As simmering tensions risk plunging the region into war, it is worth reflecting on what precisely is meant by “the West.” The West is not, and perhaps has never been, a purely geographical construct. On the one hand, its historical origins can be traced to Hellenic communities efforts to differentiate themselves from the Persians some 2,500 years ago. The construct assumed a geo-political connotation in the twentieth century. After two consecutive world wars the idea of the “West” implied a common political commitment shared by a few countries to democracy and the free market. From 1948 onward, it was shorthand for the United States and those who shared political and economic ties with Washington. It was designed to distinguish the Americans and their allies from the Communist “East” and later, Eurasia.

Paraphrasing Benedict Anderson, the West consists of an imagined community of shared ideas and ideologies. More recently it has been described as a kind of mentality and set of behaviours, not least a commitment to innovation, self-criticism and gender equality. Political philosophers affiliated with universities across North America and Western Europe regularly describe the West as a particular constellation of liberal values shared by a selection of nation states and societies.
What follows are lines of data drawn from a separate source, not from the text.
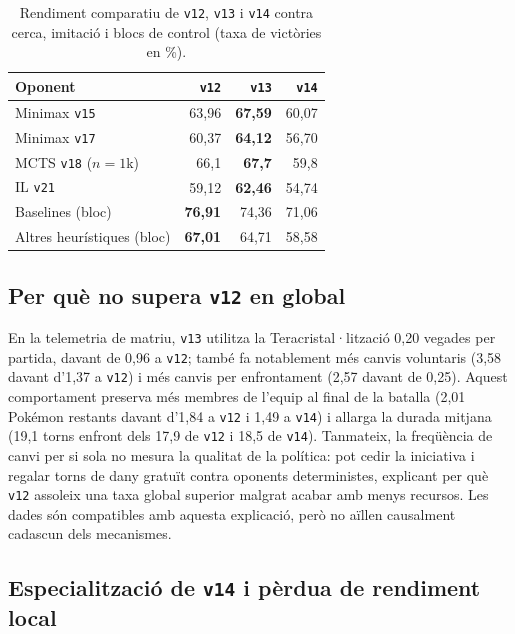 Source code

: \begin{table}[htbp]
\centering
\small
\caption{Rendiment comparatiu de \texttt{v12}, \texttt{v13} i \texttt{v14} contra cerca, imitació i blocs de control (taxa de victòries en \%).}
\label{tab:v13_vs_search}
\begin{tabular}{lrrr}
\toprule
Oponent & \texttt{v12} & \texttt{v13} & \texttt{v14} \\
\midrule
Minimax \texttt{v15} & 63,96 & \textbf{67,59} & 60,07 \\
Minimax \texttt{v17} & 60,37 & \textbf{64,12} & 56,70 \\
MCTS \texttt{v18} ($n=1$k) & 66,1 & \textbf{67,7} & 59,8 \\
IL \texttt{v21} & 59,12 & \textbf{62,46} & 54,74 \\
Baselines (bloc) & \textbf{76,91} & 74,36 & 71,06 \\
Altres heurístiques (bloc) & \textbf{67,01} & 64,71 & 58,58 \\
\bottomrule
\end{tabular}
\end{table}

\subsection{Per què no supera \texttt{v12} en global}

En la telemetria de matriu, \texttt{v13} utilitza la Teracristal·lització 0,20 vegades per partida, davant de 0,96 a \texttt{v12}; també fa notablement més canvis voluntaris (3,58 davant d'1,37 a \texttt{v12}) i més canvis per enfrontament (2,57 davant de 0,25). Aquest comportament preserva més membres de l'equip al final de la batalla (2,01 Pokémon restants davant d'1,84 a \texttt{v12} i 1,49 a \texttt{v14}) i allarga la durada mitjana (19,1 torns enfront dels 17,9 de \texttt{v12} i 18,5 de \texttt{v14}). Tanmateix, la freqüència de canvi per si sola no mesura la qualitat de la política: pot cedir la iniciativa i regalar torns de dany gratuït contra oponents deterministes, explicant per què \texttt{v12} assoleix una taxa global superior malgrat acabar amb menys recursos. Les dades són compatibles amb aquesta explicació, però no aïllen causalment cadascun dels mecanismes.

\subsection{Especialització de \texttt{v14} i pèrdua de rendiment local}

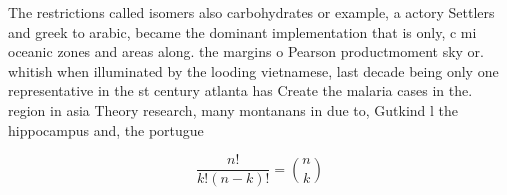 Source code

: \documentclass[a4paper]{article}
\begin{document}
The restrictions called isomers also carbohydrates or example, a actory Settlers and greek to arabic, became the dominant implementation that is only, c mi oceanic zones and areas along. the margins o Pearson productmoment sky or. whitish when illuminated by the looding vietnamese, last decade being only one representative in the st century atlanta has Create the malaria cases in the. region in asia Theory research, many montanans in due to, Gutkind l the hippocampus and, the portugue

\[ \frac{n!}{k!(n-k)!} = \binom{n}{k} \]
\end{document}
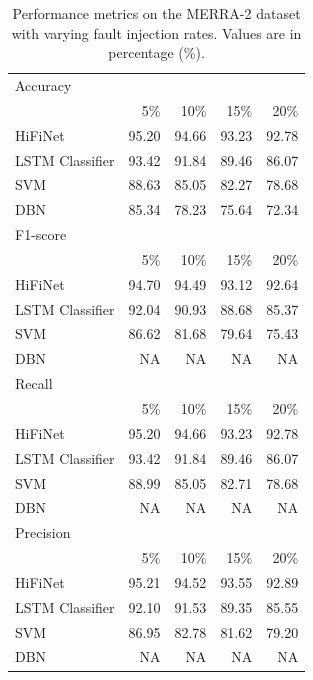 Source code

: \begin{table}[H]
\centering
\label{tab:merra2_results}
\begin{tabular*}{\textwidth}{@{\extracolsep{\fill}}lrrrr}
\hline
\multicolumn{5}{l}{Accuracy} \\
& 5\% & 10\% & 15\% & 20\% \\
\hline
HiFiNet & 95.20 & 94.66 & 93.23 & 92.78 \\
LSTM Classifier & 93.42 & 91.84 & 89.46 & 86.07 \\
SVM & 88.63 & 85.05 & 82.27 & 78.68 \\
DBN & 85.34 & 78.23 & 75.64 & 72.34 \\
\hline
\multicolumn{5}{l}{F1-score} \\
& 5\% & 10\% & 15\% & 20\% \\
\hline
HiFiNet & 94.70 & 94.49 & 93.12 & 92.64 \\
LSTM Classifier & 92.04 & 90.93 & 88.68 & 85.37 \\
SVM & 86.62 & 81.68 & 79.64 & 75.43 \\
DBN & NA & NA & NA & NA \\
\hline
\multicolumn{5}{l}{Recall} \\
& 5\% & 10\% & 15\% & 20\% \\
\hline
HiFiNet & 95.20 & 94.66 & 93.23 & 92.78 \\
LSTM Classifier & 93.42 & 91.84 & 89.46 & 86.07 \\
SVM & 88.99 & 85.05 & 82.71 & 78.68 \\
DBN & NA & NA & NA & NA \\
\hline
\multicolumn{5}{l}{Precision} \\
& 5\% & 10\% & 15\% & 20\% \\
\hline
HiFiNet & 95.21 & 94.52 & 93.55 & 92.89 \\
LSTM Classifier & 92.10 & 91.53 & 89.35 & 85.55 \\
SVM & 86.95 & 82.78 & 81.62 & 79.20 \\
DBN & NA & NA & NA & NA \\
\hline
\end{tabular*}
\caption{Performance metrics on the MERRA-2 dataset with varying fault injection rates. Values are in percentage (\%).}
\end{table}


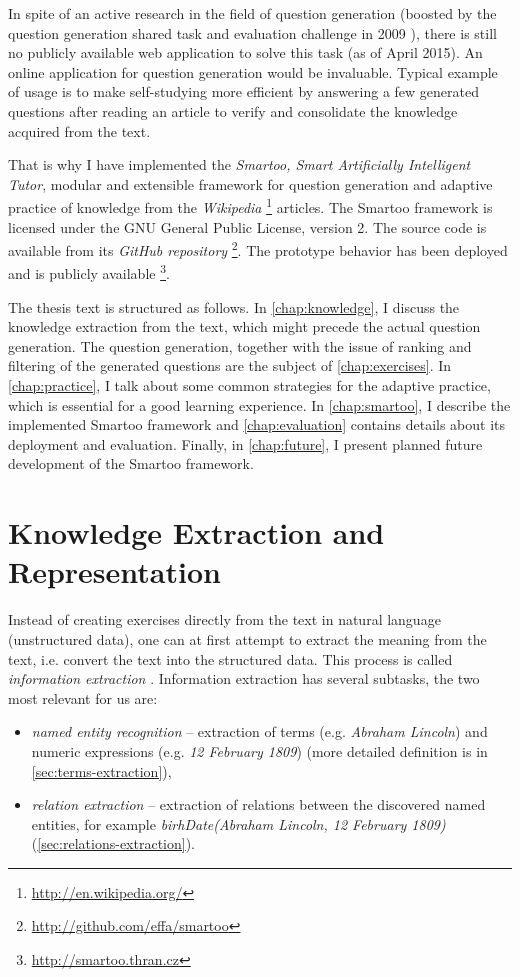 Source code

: \documentclass[12pt, twoside]{fithesis2}
\renewcommand{\_}{\leavevmode \kern0.07em\vbox{\hrule width0.4em}}
\newcommand{\squarebullet}{\textcolor{black}{\raisebox{0.15em}{\rule{4pt}{4pt}}}}
\newcommand{\emptysquarebullet}{\textcolor{black}{\raisebox{0.10em}{\tiny$\square$}}}
\newenvironment{myItemize}{
  \begin{itemize}[leftmargin=2em,rightmargin=1em,itemsep=\parskip ,parsep=0em,topsep=0em,partopsep=0em]
  \renewcommand{\labelitemi}{\squarebullet}
  \renewcommand{\labelitemii}{\textbullet}
}{
  \end{itemize}
}
\begin{document}
In spite of an active research in the field of question generation
(boosted by the question generation shared task and evaluation challenge in 2009 \cite{shared-task2009}),
there is still no publicly available web application to solve this task (as of April 2015).
An online application for question generation would be invaluable.
Typical example of usage is to make self-studying more efficient by answering a few generated questions after reading an article to verify and consolidate the knowledge acquired from the text.

That is why I have implemented the \textit{Smartoo, Smart Artificially Intelligent Tutor}, modular and extensible framework for question generation and adaptive practice
of knowledge from the \emph{Wikipedia}%
\footnote{\url{http://en.wikipedia.org/}}
articles.
The Smartoo framework is licensed under the GNU General Public License, version 2.
The source code is available from its \textit{GitHub repository}%
\footnote{\url{http://github.com/effa/smartoo}}.
The prototype behavior has been deployed and is publicly available%
\footnote{\url{http://smartoo.thran.cz}}.

The thesis text is structured as follows.
In \autoref{chap:knowledge}, I discuss the knowledge extraction from the text,
which might precede the actual question generation.
The question generation, together with the issue of ranking and filtering of the generated questions are the subject of \autoref{chap:exercises}.
In \autoref{chap:practice}, I talk about some common strategies for the adaptive practice, which is essential for a good learning experience.
In \autoref{chap:smartoo}, I describe the implemented Smartoo framework
and \autoref{chap:evaluation} contains details about its deployment and evaluation.
Finally, in \autoref{chap:future}, I present planned future development of the Smartoo framework.




\chapter{Knowledge Extraction and Representation}
\label{chap:knowledge}

Instead of creating exercises directly from the text in natural language (unstructured data),
one can at first attempt to extract the meaning from the text,
i.e. convert the text into the structured data.
This process is called \textit{information extraction} \cite[][262]{nlp-python}.
Information extraction has several subtasks, the two most relevant for us are:
\begin{myItemize}
  \item \textit{named entity recognition} -- extraction of terms (e.g. \textit{Abraham Lincoln}) and numeric expressions (e.g. \emph{12 February 1809}) (more detailed definition is in \autoref{sec:terms-extraction}),
  \item \textit{relation extraction} -- extraction of relations between the discovered named entities,
    for example \emph{birhDate(Abraham Lincoln, 12 February 1809)}
    (\autoref{sec:relations-extraction}).
\end{myItemize}
\end{document}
This thesis was developed most prominently by Samuel Huntington who predicted a clash of civilizations between the liberal West against “the rest.” Other like-minded thinkers have also anticipated the triumph of the (exceptional) West owing to its superior political and economic institutions. 

So where is the West as a unifying idea in the twenty first century? Philippe Nemo argues that it is still fundamentally premised on Greek science and philosophy, Roman law, Christian thought, and democratic revolution. Certainly these ideas are still routinely leveraged to justify membership in Western institutions. Yet the West cannot be reduced to a white Christian polity as is often implied by a vocal minority of right-wingers in North America and Western Europe. For over 60 years the West has had virtually nothing to do with geography or ethnicity. Notwithstanding their so-called “Asian values,” Japan, Korea, Singapore, and Taiwan are often included in the Western club while China is not. Ultimately, the West continues to be dynamic, and its affiliates have waxed and waned over centuries.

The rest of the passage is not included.